Backwards step: since this is just a linear model, the gradient of W with respect to the output is just X1
How can I implement this? Do I need a custom layer?
I'm building off of ideas in this paper, in case you're curious about the motivation behind all of this.
EDIT: After posting, I noticed that I used only the time variable, rather than the time series itself. A TCN fit with the lagged series fits the idiosyncratic part of the series just fine (in-sample anyway). But my basic question still stands -- I want to merge the two types of networks.

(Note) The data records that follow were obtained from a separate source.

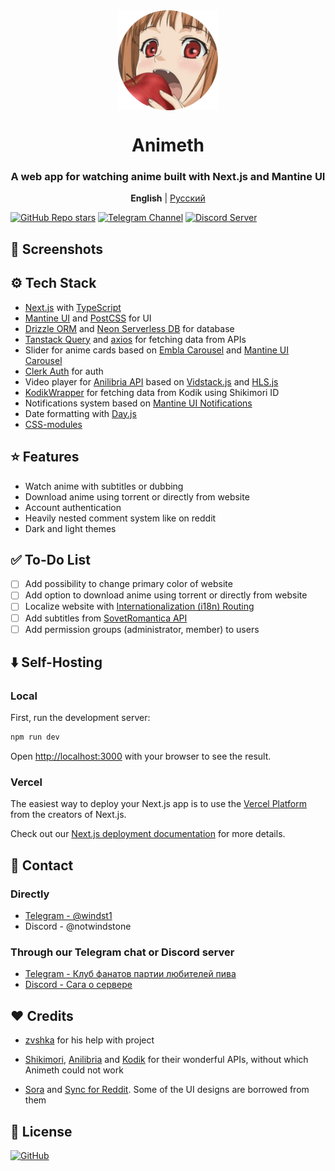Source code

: <div align="center">

<img width="160" height="160" align="center" src="public/favicon.png">

# Animeth

### A web app for watching anime built with Next.js and Mantine UI

<p align="center">
<strong>English</strong> | <a href="https://github.com/windstone-aristotle-yellow/animeth/blob/main/README.md">Русский</a>
</p>

</div>

[![GitHub Repo stars](https://img.shields.io/github/stars/windstone-aristotle-yellow/Animeth?label=Stars&style=flat&logo=data%3Aimage%2Fsvg%2Bxml%3Bbase64%2CPD94bWwgdmVyc2lvbj0iMS4wIiBlbmNvZGluZz0idXRmLTgiPz4KPHN2ZyBoZWlnaHQ9IjI0IiB2aWV3Qm94PSIwIC05NjAgOTYwIDk2MCIgd2lkdGg9IjI0IiB4bWxucz0iaHR0cDovL3d3dy53My5vcmcvMjAwMC9zdmciPgogIDxwYXRoIGQ9Im0zNTQtMjQ3IDEyNi03NiAxMjYgNzctMzMtMTQ0IDExMS05Ni0xNDYtMTMtNTgtMTM2LTU4IDEzNS0xNDYgMTMgMTExIDk3LTMzIDE0M1pNMjMzLTgwbDY1LTI4MUw4MC01NTBsMjg4LTI1IDExMi0yNjUgMTEyIDI2NSAyODggMjUtMjE4IDE4OSA2NSAyODEtMjQ3LTE0OUwyMzMtODBabTI0Ny0zNTBaIiBzdHlsZT0iZmlsbDogcmdiKDI0NSwgMjI3LCA2Nik7Ii8%2BCjwvc3ZnPg%3D%3D&color=%23f8e444)](https://github.com/windstone-aristotle-yellow/Animeth/stargazers)
[![Telegram Channel](https://img.shields.io/badge/Telegram-КФПЛП-blue?style=flat&logo=telegram)](https://t.me/democracysucks)
[![Discord Server](https://img.shields.io/discord/1218281145138151430?label=Discord&labelColor=7289da&color=2c2f33&style=flat)](https://discord.gg/JhmkZDScfg)

## 📱 Screenshots

## ⚙️ Tech Stack

* [Next.js](https://nextjs.org/) with [TypeScript](https://www.typescriptlang.org/)
* [Mantine UI](https://mantine.dev/) and [PostCSS](https://postcss.org/) for UI
* [Drizzle ORM](https://orm.drizzle.team/) and [Neon Serverless DB](https://neon.tech/) for database
* [Tanstack Query](https://tanstack.com/query/latest) and [axios](https://axios-http.com/ru/docs/intro) for fetching data from APIs
* Slider for anime cards based on [Embla Carousel](https://www.embla-carousel.com) and [Mantine UI Carousel](https://mantine.dev/x/carousel/)
* [Clerk Auth](https://clerk.com/) for auth
* Video player for [Anilibria API](https://github.com/anilibria/docs) based on [Vidstack.js](https://www.vidstack.io/) and [HLS.js](https://github.com/video-dev/hls.js)
* [KodikWrapper](https://github.com/thedvxchsquad/kodikwrapper) for fetching data from Kodik using Shikimori ID
* Notifications system based on [Mantine UI Notifications](https://mantine.dev/x/notifications/)
* Date formatting with [Day.js](https://day.js.org/)
* [CSS-modules](https://nextjs.org/docs/app/building-your-application/styling/css-modules)

## ⭐ Features

* Watch anime with subtitles or dubbing
* Download anime using torrent or directly from website
* Account authentication
* Heavily nested comment system like on reddit
* Dark and light themes

## ✅ To-Do List

- [ ] Add possibility to change primary color of website
- [ ] Add option to download anime using torrent or directly from website
- [ ] Localize website with [Internationalization (i18n) Routing](https://nextjs.org/docs/pages/building-your-application/routing/internationalization)
- [ ] Add subtitles from [SovetRomantica API](https://github.com/sovetromantica/sr-api)
- [ ] Add permission groups (administrator, member) to users

## ⬇️ Self-Hosting

### Local

First, run the development server:

```bash
npm run dev
```

Open [http://localhost:3000](http://localhost:3000) with your browser to see the result.

### Vercel

The easiest way to deploy your Next.js app is to use the [Vercel Platform](https://vercel.com/new?utm_medium=default-template&filter=next.js&utm_source=create-next-app&utm_campaign=create-next-app-readme) from the creators of Next.js.

Check out our [Next.js deployment documentation](https://nextjs.org/docs/deployment) for more details.

## 💬 Contact

### Directly

* [Telegram - @windst1](https://t.me/windst1)
* Discord - @notwindstone

### Through our Telegram chat or Discord server

* [Telegram - Клуб фанатов партии любителей пива](https://t.me/democracysucks)
* [Discord - Сага о сервере](https://discord.gg/JhmkZDScfg)

## ❤️ Credits

* [zvshka](https://github.com/zvshka) for his help with project

* [Shikimori](https://shikimori.one/api/doc/graphql), [Anilibria](https://github.com/anilibria/docs) and [Kodik](http://kodik.cc/) for their wonderful APIs, without which Animeth could not work

* [Sora](https://github.com/Khanhtran47/Sora) and [Sync for Reddit](https://github.com/laurencedawson/sync-for-reddit). Some of the UI designs are borrowed from them

## 📜 License

[![GitHub](https://img.shields.io/github/license/windstone-aristotle-yellow/Animeth?style=for-the-badge)](https://github.com/windstone-aristotle-yellow/Animeth/blob/main/LICENSE)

So, I solved my own problem. The answer is to create dummy interactions (and a thus a really sparse design matrix) and then reshape the data.

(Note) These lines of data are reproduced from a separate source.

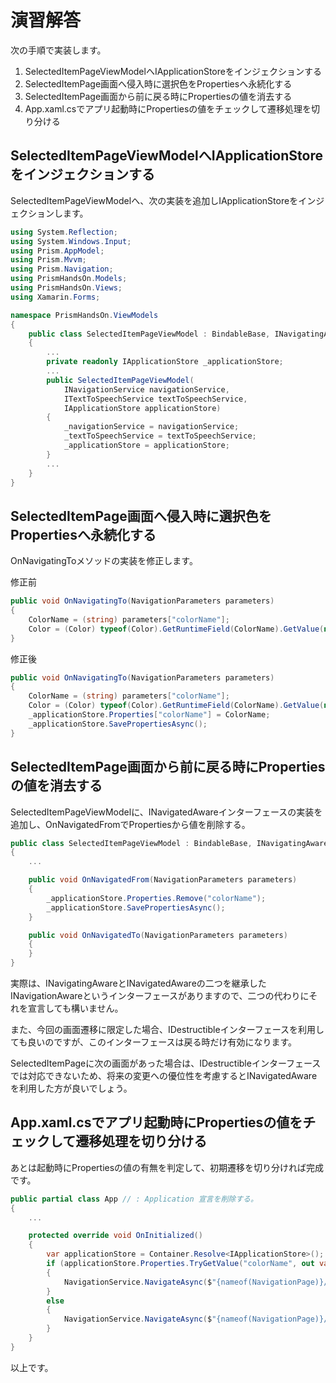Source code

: # 演習解答

次の手順で実装します。

1. SelectedItemPageViewModelへIApplicationStoreをインジェクションする
1. SelectedItemPage画面へ侵入時に選択色をPropertiesへ永続化する  
2. SelectedItemPage画面から前に戻る時にPropertiesの値を消去する  
3. App.xaml.csでアプリ起動時にPropertiesの値をチェックして遷移処理を切り分ける

## SelectedItemPageViewModelへIApplicationStoreをインジェクションする

SelectedItemPageViewModelへ、次の実装を追加しIApplicationStoreをインジェクションします。

```cs
using System.Reflection;
using System.Windows.Input;
using Prism.AppModel;
using Prism.Mvvm;
using Prism.Navigation;
using PrismHandsOn.Models;
using PrismHandsOn.Views;
using Xamarin.Forms;

namespace PrismHandsOn.ViewModels
{
    public class SelectedItemPageViewModel : BindableBase, INavigatingAware
    {
        ...
        private readonly IApplicationStore _applicationStore;
        ...
        public SelectedItemPageViewModel(
            INavigationService navigationService, 
            ITextToSpeechService textToSpeechService, 
            IApplicationStore applicationStore)
        {
            _navigationService = navigationService;
            _textToSpeechService = textToSpeechService;
            _applicationStore = applicationStore;
        }
        ...
    }
}
```

## SelectedItemPage画面へ侵入時に選択色をPropertiesへ永続化する  

OnNavigatingToメソッドの実装を修正します。

修正前
```cs
public void OnNavigatingTo(NavigationParameters parameters)
{
    ColorName = (string) parameters["colorName"];
    Color = (Color) typeof(Color).GetRuntimeField(ColorName).GetValue(null);
}
```

修正後
```cs
public void OnNavigatingTo(NavigationParameters parameters)
{
    ColorName = (string) parameters["colorName"];
    Color = (Color) typeof(Color).GetRuntimeField(ColorName).GetValue(null);
    _applicationStore.Properties["colorName"] = ColorName;
    _applicationStore.SavePropertiesAsync();
}
```

## SelectedItemPage画面から前に戻る時にPropertiesの値を消去する  

SelectedItemPageViewModelに、INavigatedAwareインターフェースの実装を追加し、OnNavigatedFromでPropertiesから値を削除する。

```cs
public class SelectedItemPageViewModel : BindableBase, INavigatingAware, INavigatedAware
{
    ...

    public void OnNavigatedFrom(NavigationParameters parameters)
    {
        _applicationStore.Properties.Remove("colorName");
        _applicationStore.SavePropertiesAsync();
    }

    public void OnNavigatedTo(NavigationParameters parameters)
    {
    }
}
```

実際は、INavigatingAwareとINavigatedAwareの二つを継承したINavigationAwareというインターフェースがありますので、二つの代わりにそれを宣言しても構いません。

また、今回の画面遷移に限定した場合、IDestructibleインターフェースを利用しても良いのですが、このインターフェースは戻る時だけ有効になります。

SelectedItemPageに次の画面があった場合は、IDestructibleインターフェースでは対応できないため、将来の変更への優位性を考慮するとINavigatedAwareを利用した方が良いでしょう。

## App.xaml.csでアプリ起動時にPropertiesの値をチェックして遷移処理を切り分ける

あとは起動時にPropertiesの値の有無を判定して、初期遷移を切り分ければ完成です。

```cs
public partial class App // : Application 宣言を削除する。
{
    ...

    protected override void OnInitialized()
    {
        var applicationStore = Container.Resolve<IApplicationStore>();
        if (applicationStore.Properties.TryGetValue("colorName", out var color))
        {
            NavigationService.NavigateAsync($"{nameof(NavigationPage)}/{nameof(MainPage)}/{nameof(ColorsPage)}/{nameof(SelectedItemPage)}?colorName={color}");
        }
        else
        {
            NavigationService.NavigateAsync($"{nameof(NavigationPage)}/{nameof(MainPage)}");
        }
    }
}
```

以上です。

###########################
# interaction model
import numpy as np
import matplotlib.pyplot as plt
plt.style.use('seaborn-whitegrid')
from keras.models import Model
from keras.layers import Input, Conv1D, Dense
from keras.optimizers import Adam, SGD
from patsy import dmatrix
def shift5(arr, num, fill_value=np.nan):
result = np.empty_like(arr)
if num > 0:
result[:num] = fill_value
result[num:] = arr[:-num]
elif num < 0:
result[num:] = fill_value
result[:num] = arr[-num:]
else:
result = arr
return result
time = np.array(range(100))
brk = np.array((time>40) & (time < 60)).reshape(100,1)
B = np.array([5, -5]).reshape(1,2)
np.dot(brk, B)
y = np.c_[np.sin(time), np.sin(time)] + np.random.normal(scale = .2, size=(100,2))+ np.dot(brk, B)
plt.clf()
plt.plot(time, y[:,0])
plt.plot(time, y[:,1])
# define interaction model
inp = Input(shape=(None, 2))
x = inp
x = Dense(1)(x)
model = Model(inputs = inp, outputs = x)
model.compile(optimizer = Adam(), loss='mean_squared_error')
model.summary()
from patsy import dmatrix
df = pd.DataFrame(data = {"fips": np.concatenate((np.zeros(100), np.ones(100))),
"brk": np.concatenate((brk.reshape(100), brk.squeeze()))})
df.brk = df.brk.astype(int)
tm = np.asarray(dmatrix("brk:C(fips)-1", data = df))
brkint = np.concatenate(( \
tm[:100,:].reshape(1,100,2),
tm[100:200,:].reshape(1,100,2)
), axis = 0)
y_train = np.transpose(y).reshape(2,100,1)
history = model.fit(brkint, y_train,
batch_size=2,
epochs=1000,
verbose = 1)
yhat = model.predict(brkint)
plt.clf()
plt.plot(time, y[:,0])
plt.plot(time, y[:,1])
plt.plot(time, yhat[0,:,:])
plt.plot(time, yhat[1,:,:])
The output shape is the same as for the TCN, and can simply be added element-wise.